MATERIAL SUPPLIED.
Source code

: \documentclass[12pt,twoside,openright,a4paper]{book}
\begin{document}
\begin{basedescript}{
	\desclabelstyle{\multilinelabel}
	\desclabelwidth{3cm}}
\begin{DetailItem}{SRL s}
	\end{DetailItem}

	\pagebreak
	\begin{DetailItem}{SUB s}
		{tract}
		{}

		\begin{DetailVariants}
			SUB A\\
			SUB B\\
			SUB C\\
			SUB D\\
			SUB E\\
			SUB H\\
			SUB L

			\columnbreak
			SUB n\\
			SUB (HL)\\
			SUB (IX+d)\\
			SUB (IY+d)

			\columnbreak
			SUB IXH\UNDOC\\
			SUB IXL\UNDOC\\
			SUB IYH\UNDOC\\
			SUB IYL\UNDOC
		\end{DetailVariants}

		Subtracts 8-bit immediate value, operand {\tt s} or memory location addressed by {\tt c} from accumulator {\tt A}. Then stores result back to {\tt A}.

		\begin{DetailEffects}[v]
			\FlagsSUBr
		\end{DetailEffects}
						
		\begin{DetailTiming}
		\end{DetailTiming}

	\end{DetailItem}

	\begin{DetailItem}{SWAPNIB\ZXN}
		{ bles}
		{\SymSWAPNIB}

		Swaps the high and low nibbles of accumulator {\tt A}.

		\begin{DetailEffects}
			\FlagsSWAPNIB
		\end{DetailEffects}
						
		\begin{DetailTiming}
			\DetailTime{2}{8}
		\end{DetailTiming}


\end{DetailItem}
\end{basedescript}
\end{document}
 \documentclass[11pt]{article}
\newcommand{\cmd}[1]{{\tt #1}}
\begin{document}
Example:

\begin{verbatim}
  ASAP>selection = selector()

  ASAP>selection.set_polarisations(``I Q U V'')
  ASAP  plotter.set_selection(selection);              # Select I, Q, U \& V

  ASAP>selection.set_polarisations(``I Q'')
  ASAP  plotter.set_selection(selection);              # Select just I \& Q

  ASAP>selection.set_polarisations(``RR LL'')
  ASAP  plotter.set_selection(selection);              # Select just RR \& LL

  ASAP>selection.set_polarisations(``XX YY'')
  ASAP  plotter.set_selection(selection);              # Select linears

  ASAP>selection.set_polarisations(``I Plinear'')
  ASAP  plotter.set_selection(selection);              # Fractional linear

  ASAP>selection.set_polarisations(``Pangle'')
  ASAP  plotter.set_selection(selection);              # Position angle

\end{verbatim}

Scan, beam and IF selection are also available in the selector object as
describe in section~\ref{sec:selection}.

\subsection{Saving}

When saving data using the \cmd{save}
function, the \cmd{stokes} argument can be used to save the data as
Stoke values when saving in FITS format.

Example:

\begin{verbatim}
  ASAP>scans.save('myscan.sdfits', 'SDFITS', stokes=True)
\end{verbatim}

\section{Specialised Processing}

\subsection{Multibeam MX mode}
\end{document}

THE PROBLEM. Each entry shown above should be copied out exactly.

WRITTEN SOLUTION.
Source code

: \documentclass[12pt,twoside,openright,a4paper]{book}
\begin{document}
\begin{basedescript}{
	\desclabelstyle{\multilinelabel}
	\desclabelwidth{3cm}}
\begin{DetailItem}{SRL s}
	\end{DetailItem}

	\pagebreak
	\begin{DetailItem}{SUB s}
		{tract}
		{}

		\begin{DetailVariants}
			SUB A\\
			SUB B\\
			SUB C\\
			SUB D\\
			SUB E\\
			SUB H\\
			SUB L

			\columnbreak
			SUB n\\
			SUB (HL)\\
			SUB (IX+d)\\
			SUB (IY+d)

			\columnbreak
			SUB IXH\UNDOC\\
			SUB IXL\UNDOC\\
			SUB IYH\UNDOC\\
			SUB IYL\UNDOC
		\end{DetailVariants}

		Subtracts 8-bit immediate value, operand {\tt s} or memory location addressed by {\tt c} from accumulator {\tt A}. Then stores result back to {\tt A}.

		\begin{DetailEffects}[v]
			\FlagsSUBr
		\end{DetailEffects}
						
		\begin{DetailTiming}
		\end{DetailTiming}

	\end{DetailItem}

	\begin{DetailItem}{SWAPNIB\ZXN}
		{ bles}
		{\SymSWAPNIB}

		Swaps the high and low nibbles of accumulator {\tt A}.

		\begin{DetailEffects}
			\FlagsSWAPNIB
		\end{DetailEffects}
						
		\begin{DetailTiming}
			\DetailTime{2}{8}
		\end{DetailTiming}


\end{DetailItem}
\end{basedescript}
\end{document}
 \documentclass[11pt]{article}
\newcommand{\cmd}[1]{{\tt #1}}
\begin{document}
Example:

\begin{verbatim}
  ASAP>selection = selector()

  ASAP>selection.set_polarisations(``I Q U V'')
  ASAP  plotter.set_selection(selection);              # Select I, Q, U \& V

  ASAP>selection.set_polarisations(``I Q'')
  ASAP  plotter.set_selection(selection);              # Select just I \& Q

  ASAP>selection.set_polarisations(``RR LL'')
  ASAP  plotter.set_selection(selection);              # Select just RR \& LL

  ASAP>selection.set_polarisations(``XX YY'')
  ASAP  plotter.set_selection(selection);              # Select linears

  ASAP>selection.set_polarisations(``I Plinear'')
  ASAP  plotter.set_selection(selection);              # Fractional linear

  ASAP>selection.set_polarisations(``Pangle'')
  ASAP  plotter.set_selection(selection);              # Position angle

\end{verbatim}

Scan, beam and IF selection are also available in the selector object as
describe in section~\ref{sec:selection}.

\subsection{Saving}

When saving data using the \cmd{save}
function, the \cmd{stokes} argument can be used to save the data as
Stoke values when saving in FITS format.

Example:

\begin{verbatim}
  ASAP>scans.save('myscan.sdfits', 'SDFITS', stokes=True)
\end{verbatim}

\section{Specialised Processing}

\subsection{Multibeam MX mode}
\end{document}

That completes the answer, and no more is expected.